I am able to generate eval dataset. Currently run_pretraining script only performs evaluation once entire training finishes or predefined steps is reached. is there a way to do periodic model evaluation on latest saved checkpoint?
I ran with unmodified run_pretraining.py as well and it also shows similar result.
why on gaudi1, with wikipedia dataset, model is not able to learn anything?
Thanks @Sayantan_S . I modified code with train_and_evaluate. two problems I am facing
It uses all worker to do evaluation. How can I use only worker 0 to do evaluation?
my mask_mlm_accuracy constantly decreasing as I train more.

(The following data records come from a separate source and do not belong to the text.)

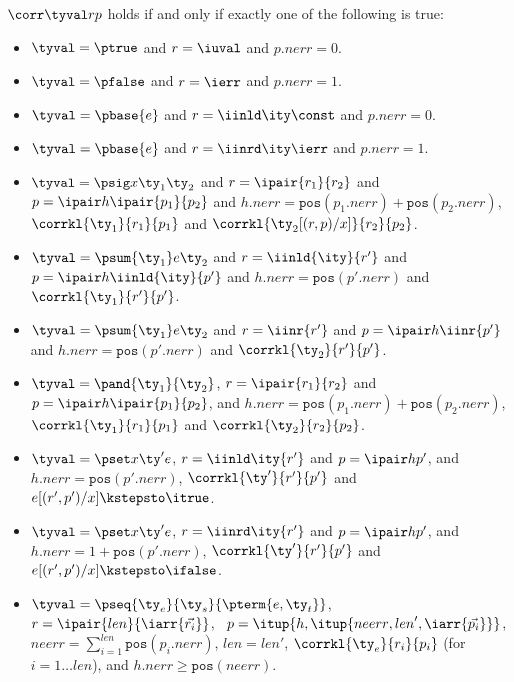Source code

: \begin{definition}
$\corr \tyval r p$ holds if and only if exactly one of the following is true:
  \begin{itemize}
  \item $\tyval = \ptrue$ and $r = \iuval$ and $p.{nerr} = 0$.
  \item $\tyval = \pfalse$ and $r = \ierr$ and $p.{nerr} = 1$.
  \item $\tyval = \pbase{e}$ and $r = \iinld \ity \const$ and $p.{nerr} = 0$.
  \item $\tyval = \pbase{e}$ and $r = \iinrd \ity \ierr$ and $p.{nerr} = 1$.
  \item $\tyval = \psig x {\ty_1} {\ty_2}$ and $r =\ipair {r_1} {r_2}$ and $p =
    \ipair h {\ipair {p_1} {p_2}}$ 
    and $h.{nerr} = \mathtt{pos}(p_1.{nerr}) + \mathtt{pos}(p_2.{nerr})$, $\corrkl
    {\ty_1} {r_1} {p_1}$ and $\corrkl {\ty_2[(r,p)/x]} {r_2} {p_2}$.
  \item $\tyval = \psum {\ty_1} e {\ty_2}$ and $r =\iinld {\ity}{r'}$
    and $p = \ipair h {\iinld {\ity}{p'}}$
    and $h.{nerr} = \mathtt{pos}(p'.{nerr})$ and $\corrkl
    {\ty_1} {r'} {p'}$.
  \item $\tyval = \psum {\ty_1} e {\ty_2}$ and $r =\iinr {r'}$
    and $p = \ipair h {\iinr {p'}}$
    and $h.{nerr} = \mathtt{pos}(p'.{nerr})$ and $\corrkl
    {\ty_2} {r'} {p'}$.
  \item $\tyval = \pand {\ty_1} {\ty_2}$, $r = \ipair {r_1} {r_2}$ and $p =
    \ipair h {\ipair {p_1}{p_2}}$, 
    and $h.{nerr} = \mathtt{pos}(p_1.{nerr}) + \mathtt{pos}(p_2.{nerr})$, 
    $\corrkl {\ty_1} {r_1} {p_1}$ and $\corrkl {\ty_2} {r_2} {p_2}$.
  \item $\tyval = \pset x {\ty'} e$, $r = \iinld \ity {r'}$ and $p =
    \ipair h {p'}$, 
    and $h.{nerr} = \mathtt{pos}(p'.{nerr})$, $\corrkl {\ty'}{r'}{p'}$
    and $e[(r',p')/x] \kstepsto\itrue$.
  \item $\tyval = \pset x {\ty'} e$, $r = \iinrd \ity {r'}$
    and $p = \ipair h {p'}$,
    and $h.{nerr} = 1 + \mathtt{pos}(p'.{nerr})$,
    $\corrkl {\ty'}{r'}{p'}$ and $e[(r',p')/x] \kstepsto \ifalse$.
  \item $\tyval = \pseq {\ty_e}{\ty_s}{\pterm {e,\ty_t}}$, \
    $r = \ipair {len} {\iarr{\vec {r_i}}}$, \
    $p = \itup{h,\itup{{neerr},{len}',\iarr {\vec {p_i}}}}$,\\
    ${neerr} = \sum_{i=1}^{len} \mathtt{pos}(p_i.{nerr})$, 
    ${len} = {len}'$, $\corrkl {\ty_e}
    {r_i} {p_i}$ (for $i=1 \ldots {len}$), and
    $h.{nerr} \geq \mathtt{pos}({neerr})$.

\end{itemize}
\end{definition}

using pretrained checkpoint : 0.34
checkpoint stored at 1500 steps : 0.20
checkpoint stored at 3000 steps : 0.07
checkpoint stored at 4500 steps : 0.05
@Sayantan_S . I generated training data following habana bert mlcommon submission, where max_predictions_per_seq used was 76. but readme for gaudi tensorflow bert mentions --max_predictions_per_seq=80. is it something that can cause shown behaviour?
machine used: gaudi 1, 8x, sw stack: 1.7. everything else is same as you mentioned.
It manage to reach eval accuracy to 72% after changing --num_accumulation_steps=512, but it took 8x compared to Nvidia A100, where even using --num_accumulation_steps=1 was faster. any insight would be helpful. Thank you
Our experiments suggest that mixing dataset prep and run command (hyperparameters) will not give good accuracy.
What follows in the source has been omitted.